The Navy made a convincing case that the F-18 was more cost-effective than an F-16 derivative, and OSD’s independent cost office verified that the F-16 program was cost-effective enough to proceed without the benefits of joint production orders. Yet all sides agreed that the Navy went against the language of the conference report, and the matter ultimately came down to legality. The Congressional Research Service wrote a legal opinion on September 12, 1976, stating that “matters resolved at conference and passed by both Houses of Congress must be absolutely determinative.” Though the opinion went against the Navy, it was overruled by the General Accounting Office (GAO) on October 1, 1975. The GAO decided that the Navy’s F-18 award was valid because conference report language is not legally binding. The GAO went further to say that the Navy award “does not represent a violation of moral or ethical standards.

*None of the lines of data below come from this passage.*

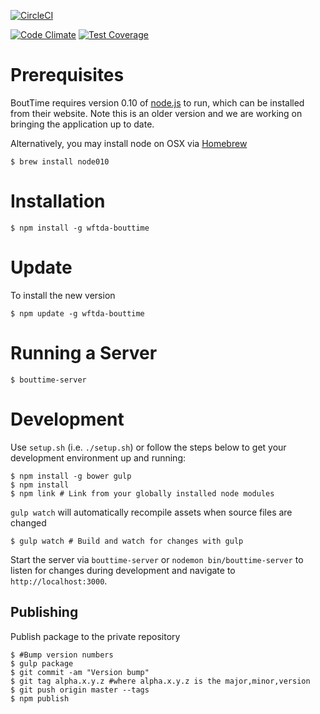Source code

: [![CircleCI](https://circleci.com/gh/WFTDA/bouttime.svg?style=svg&circle-token=9b5d2312f6063d633b844c97c873653c13b26513)](https://circleci.com/gh/WFTDA/bouttime)

[![Code Climate](https://codeclimate.com/repos/559a0472e30ba07010002dbe/badges/9909fa76b2506419a836/gpa.svg)](https://codeclimate.com/repos/559a0472e30ba07010002dbe/feed)
[![Test Coverage](https://codeclimate.com/repos/559a0472e30ba07010002dbe/badges/9909fa76b2506419a836/coverage.svg)](https://codeclimate.com/repos/559a0472e30ba07010002dbe/coverage)

# Prerequisites

BoutTime requires version 0.10 of [node.js](https://nodejs.org/) to run, which
can be installed from their website. Note this is an older version and we are
working on bringing the application up to date.

Alternatively, you may install node on OSX via [Homebrew](http://brew.sh/)

    $ brew install node010

# Installation

    $ npm install -g wftda-bouttime

# Update

To install the new version

    $ npm update -g wftda-bouttime

# Running a Server

    $ bouttime-server

# Development

Use `setup.sh` (i.e. `./setup.sh`) or follow the steps below to get your
development environment up and running:

    $ npm install -g bower gulp
    $ npm install
    $ npm link # Link from your globally installed node modules

`gulp watch` will automatically recompile assets when source files are changed

    $ gulp watch # Build and watch for changes with gulp

Start the server via `bouttime-server` or `nodemon bin/bouttime-server` to
listen for changes during development and navigate to `http://localhost:3000`.

## Publishing

Publish package to the private repository

    $ #Bump version numbers
    $ gulp package
    $ git commit -am "Version bump"
    $ git tag alpha.x.y.z #where alpha.x.y.z is the major,minor,version
    $ git push origin master --tags
    $ npm publish

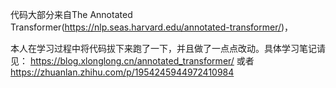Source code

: 代码大部分来自The Annotated Transformer(https://nlp.seas.harvard.edu/annotated-transformer/)，

本人在学习过程中将代码拔下来跑了一下，并且做了一点点改动。具体学习笔记请见：
https://blog.xlonglong.cn/annotated_transformer/
或者
https://zhuanlan.zhihu.com/p/1954245944972410984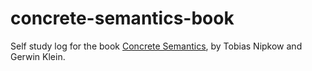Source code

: # concrete-semantics-book

Self study log for the book [Concrete Semantics](http://www.concrete-semantics.org/), by Tobias Nipkow and Gerwin Klein.
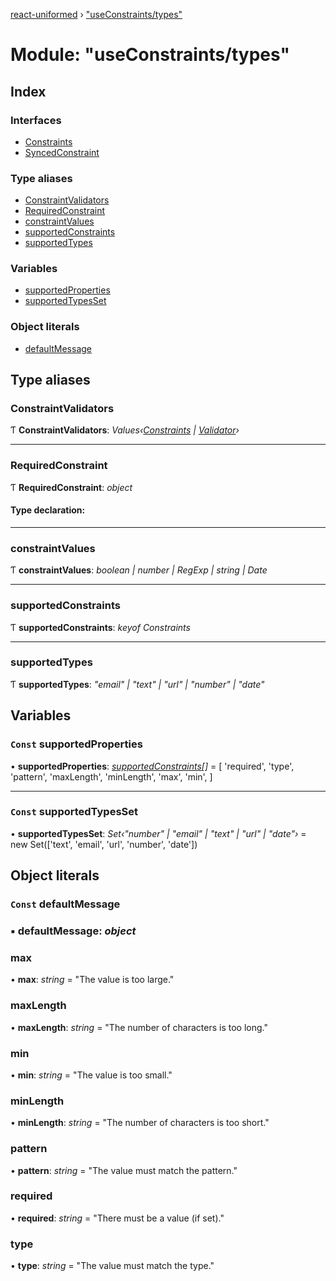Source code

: [react-uniformed](../README.md) › ["useConstraints/types"](_useconstraints_types_.md)

# Module: "useConstraints/types"

## Index

### Interfaces

* [Constraints](../interfaces/_useconstraints_types_.constraints.md)
* [SyncedConstraint](../interfaces/_useconstraints_types_.syncedconstraint.md)

### Type aliases

* [ConstraintValidators](_useconstraints_types_.md#constraintvalidators)
* [RequiredConstraint](_useconstraints_types_.md#requiredconstraint)
* [constraintValues](_useconstraints_types_.md#constraintvalues)
* [supportedConstraints](_useconstraints_types_.md#supportedconstraints)
* [supportedTypes](_useconstraints_types_.md#supportedtypes)

### Variables

* [supportedProperties](_useconstraints_types_.md#const-supportedproperties)
* [supportedTypesSet](_useconstraints_types_.md#const-supportedtypesset)

### Object literals

* [defaultMessage](_useconstraints_types_.md#const-defaultmessage)

## Type aliases

###  ConstraintValidators

Ƭ **ConstraintValidators**: *Values‹[Constraints](../interfaces/_useconstraints_types_.constraints.md) | [Validator](../interfaces/_usevalidation_.validator.md)›*

___

###  RequiredConstraint

Ƭ **RequiredConstraint**: *object*

#### Type declaration:

___

###  constraintValues

Ƭ **constraintValues**: *boolean | number | RegExp | string | Date*

___

###  supportedConstraints

Ƭ **supportedConstraints**: *keyof Constraints*

___

###  supportedTypes

Ƭ **supportedTypes**: *"email" | "text" | "url" | "number" | "date"*

## Variables

### `Const` supportedProperties

• **supportedProperties**: *[supportedConstraints](_useconstraints_types_.md#supportedconstraints)[]* = [
  'required',
  'type',
  'pattern',
  'maxLength',
  'minLength',
  'max',
  'min',
]

___

### `Const` supportedTypesSet

• **supportedTypesSet**: *Set‹"number" | "email" | "text" | "url" | "date"›* = new Set<supportedTypes>(['text', 'email', 'url', 'number', 'date'])

## Object literals

### `Const` defaultMessage

### ▪ **defaultMessage**: *object*

###  max

• **max**: *string* = "The value is too large."

###  maxLength

• **maxLength**: *string* = "The number of characters is too long."

###  min

• **min**: *string* = "The value is too small."

###  minLength

• **minLength**: *string* = "The number of characters is too short."

###  pattern

• **pattern**: *string* = "The value must match the pattern."

###  required

• **required**: *string* = "There must be a value (if set)."

###  type

• **type**: *string* = "The value must match the type."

The Navy’s successful defiance was a rather unlikely outcome, and demonstrated to many the need for additional Congressional involvement in the requirements definition of weapons systems. Senator Barry Goldwater’s sentiments may have been typical of Congressmen. “I want to make it clear,” Goldwater said, “that I don’t oppose the F-18 weapon system. I oppose the way that they have gone about obtaining it.” And like many Congressmen, Goldwater still held hopes that joint service programs would generate substantial savings. He admitted that “This may only be an impossible dream that some of us have, but… we cannot continue forever to pay for these separate air forces.”
That was an excerpt from my 2018 paper, “Processes of Weapon Systems Innovation.” There’s a lot more of interest on the birth of the F-16 and F-18. I bring this story up as a backdrop to the legal issues surrounding budget reprogramming going on today. This event set the precedent for the Trump administration’s defiance of Congress in the border wall reprogramming.